Elizabeth Spreadbury Lecture 2018

                    Illuminating the dark: searches for cold dark matter in the Milky Way
                                                        Prof. Laura Baudis

                                                3pm on Wednesday March 14th 2018
                                                                (more details below)

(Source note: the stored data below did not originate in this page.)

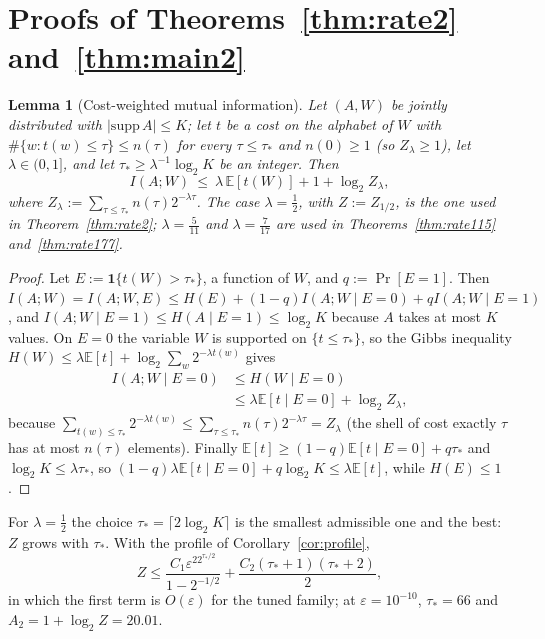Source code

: \documentclass[aps,prx,twocolumn,superscriptaddress,nofootinbib,longbibliography]{revtex4-2}
\theoremstyle{plain}
\newtheorem{lemma}{Lemma}
\theoremstyle{definition}
\theoremstyle{remark}
\newcommand{\E}{\mathbb{E}}
\begin{document}
\section{Proofs of Theorems~\ref{thm:rate2} and~\ref{thm:main2}}\label{app:rate}

\begin{lemma}[Cost-weighted mutual information]\label{lem:gibbs}
Let $(A,W)$ be jointly distributed with $|\mathrm{supp}\,A|\le K$; let $t$ be a cost on the alphabet of $W$ with $\#\{w:t(w)\le\tau\}\le n(\tau)$ for every $\tau\le\tau_*$ and $n(0)\ge1$ (so $Z_\lambda\ge1$), let $\lambda\in(0,1]$, and let $\tau_*\ge\lambda^{-1}\log_2K$ be an integer. Then
\begin{equation}
I(A;W)\ \le\ \lambda\,\E[t(W)]+1+\log_2Z_\lambda,
\end{equation}
where $Z_\lambda:=\sum_{\tau\le\tau_*}n(\tau)2^{-\lambda\tau}$. The case $\lambda=\tfrac12$, with $Z:=Z_{1/2}$, is the one used in Theorem~\ref{thm:rate2}; $\lambda=\tfrac5{11}$ and $\lambda=\tfrac7{17}$ are used in Theorems~\ref{thm:rate115} and~\ref{thm:rate177}.
\end{lemma}
\begin{proof}
Let $E:=\mathbf1\{t(W)>\tau_*\}$, a function of $W$, and $q:=\Pr[E=1]$. Then $I(A;W)=I(A;W,E)\le H(E)+(1-q)I(A;W\mid E=0)+qI(A;W\mid E=1)$, and $I(A;W\mid E=1)\le H(A\mid E=1)\le\log_2K$ because $A$ takes at most $K$ values. On $E=0$ the variable $W$ is supported on $\{t\le\tau_*\}$, so the Gibbs inequality $H(W)\le\lambda\E[t]+\log_2\sum_w2^{-\lambda t(w)}$ gives
\[\begin{aligned}I(A;W\mid E=0)&\le H(W\mid E=0)\\&\le\lambda\E[t\mid E=0]+\log_2Z_\lambda,\end{aligned}\]
because $\sum_{t(w)\le\tau_*}2^{-\lambda t(w)}\le\sum_{\tau\le\tau_*}n(\tau)2^{-\lambda\tau}=Z_\lambda$ (the shell of cost exactly $\tau$ has at most $n(\tau)$ elements). Finally $\E[t]\ge(1-q)\E[t\mid E=0]+q\tau_*$ and $\log_2K\le\lambda\tau_*$, so $(1-q)\lambda\E[t\mid E=0]+q\log_2K\le\lambda\E[t]$, while $H(E)\le1$.
\end{proof}
For $\lambda=\tfrac12$ the choice $\tau_*=\lceil2\log_2K\rceil$ is the smallest admissible one and the best: $Z$ grows with $\tau_*$. With the profile of Corollary~\ref{cor:profile},
\begin{equation}
Z\le\frac{C_1\varepsilon^22^{\tau_*/2}}{1-2^{-1/2}}+\frac{C_2(\tau_*+1)(\tau_*+2)}2,
\end{equation}
in which the first term is $O(\varepsilon)$ for the tuned family; at $\varepsilon=10^{-10}$, $\tau_*=66$ and $A_2=1+\log_2Z=20.01$.
\end{document}
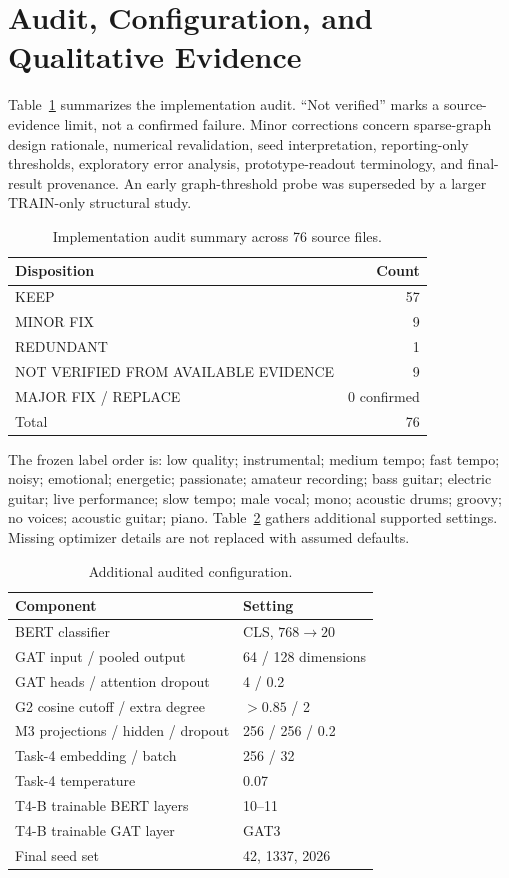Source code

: \documentclass[conference]{IEEEtran}
\begin{document}
\section{Audit, Configuration, and Qualitative Evidence}\label{sec:appendix}
Table~\ref{tab:audit} summarizes the implementation audit. ``Not verified'' marks a source-evidence limit, not a confirmed failure. Minor corrections concern sparse-graph design rationale, numerical revalidation, seed interpretation, reporting-only thresholds, exploratory error analysis, prototype-readout terminology, and final-result provenance. An early graph-threshold probe was superseded by a larger TRAIN-only structural study.
\begin{table}[!ht]\centering\small
\caption{Implementation audit summary across 76 source files.}\label{tab:audit}
\begin{tabular}{@{}lr@{}}\toprule
Disposition & Count\\\midrule
KEEP & 57\\
MINOR FIX & 9\\
REDUNDANT & 1\\
NOT VERIFIED FROM AVAILABLE EVIDENCE & 9\\
MAJOR FIX / REPLACE & 0 confirmed\\\midrule
Total & 76\\\bottomrule
\end{tabular}
\end{table}

The frozen label order is: low quality; instrumental; medium tempo; fast tempo; noisy; emotional; energetic; passionate; amateur recording; bass guitar; electric guitar; live performance; slow tempo; male vocal; mono; acoustic drums; groovy; no voices; acoustic guitar; piano. Table~\ref{tab:config} gathers additional supported settings. Missing optimizer details are not replaced with assumed defaults.
\begin{table}[!ht]\centering\small
\caption{Additional audited configuration.}\label{tab:config}
\begin{tabular}{@{}ll@{}}\toprule
Component & Setting\\\midrule
BERT classifier & CLS, $768\to20$\\
GAT input / pooled output & 64 / 128 dimensions\\
GAT heads / attention dropout & 4 / 0.2\\
G2 cosine cutoff / extra degree & $>0.85$ / 2\\
M3 projections / hidden / dropout & 256 / 256 / 0.2\\
Task-4 embedding / batch & 256 / 32\\
Task-4 temperature & 0.07\\
T4-B trainable BERT layers & 10--11\\
T4-B trainable GAT layer & GAT3\\
Final seed set & 42, 1337, 2026\\\bottomrule
\end{tabular}
\end{table}
\end{document}
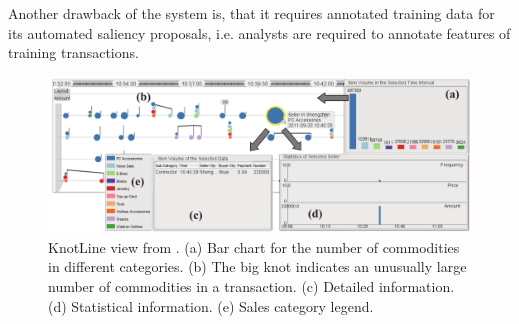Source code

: \documentclass[electronic]{vgtc}             %
\begin{document}
Another drawback of the system is, that it requires annotated training data for its automated saliency proposals, i.e. analysts are required to annotate features of training transactions. 

\begin{figure}[htb]
	\centering
	\includegraphics[width=\columnwidth]{KnotLines}
	\caption{KnotLine view from \cite{Xie:2014}. (a) Bar chart for the number of commodities in different categories. (b) The big knot indicates an unusually large number of commodities in a transaction. (c) Detailed information. (d) Statistical information. (e) Sales category legend.
	}
	\label{fig:knotlines}
\end{figure}
\end{document}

One of the major challenges of modern physics is to decipher the nature of dark matter. Astrophysical observations provide ample evidence for the existence of an invisible and dominant mass component in the observable universe. The dark matter could be made of new, yet undiscovered elementary particles, with allowed masses and interaction strengths with normal matter spanning an enormous range. Weakly interacting massive particles (WIMPs), which froze out of thermal equilibrium with a relic density matching the observations, represent a well-motivated class of candidates. They could be directly observed via scatters off atomic nuclei in underground, ultra low-background detectors, or indirectly, via secondary radiation produced when they pair annihilate. They could also be generated at particle colliders such as the LHC, where associated particles produced in the same process are to be detected. After an introduction to the dark matter problem and the phenomenology of dark matter detection, I will discuss the most promising direct detection techniques, addressing their current and future science reach, as well as their complementarity. The focus will be on the recent results of the XENON1T experiment, which is acquiring science data at the Gran Sasso Underground Laboratory in Italy since November 2016, and on DARWIN, an R&D and design study for a next-generation, multi-ton dark matter detector.

This year's Spreadbury Lecture (the 28th) will be given by Prof. Laura Baudis from the University of Zurich.

The lecture will take place in the Harrie Massey Lecture Theatre at 3pm on Wednesday March 14th 2018. The lecture theatre can be accessed from the entrance to the UCL Union in Gower Court, off Gower Place.

All students are welcome and the lecture will be accessible to undergraduates studying either physics or astrophysics. The event is co-sponsored by the UCL Physics Society.

Following the lecture, refreshments will be served in E3/E7 in the Department of Physics and Astonomy and anyone attending the lecture is most welcome.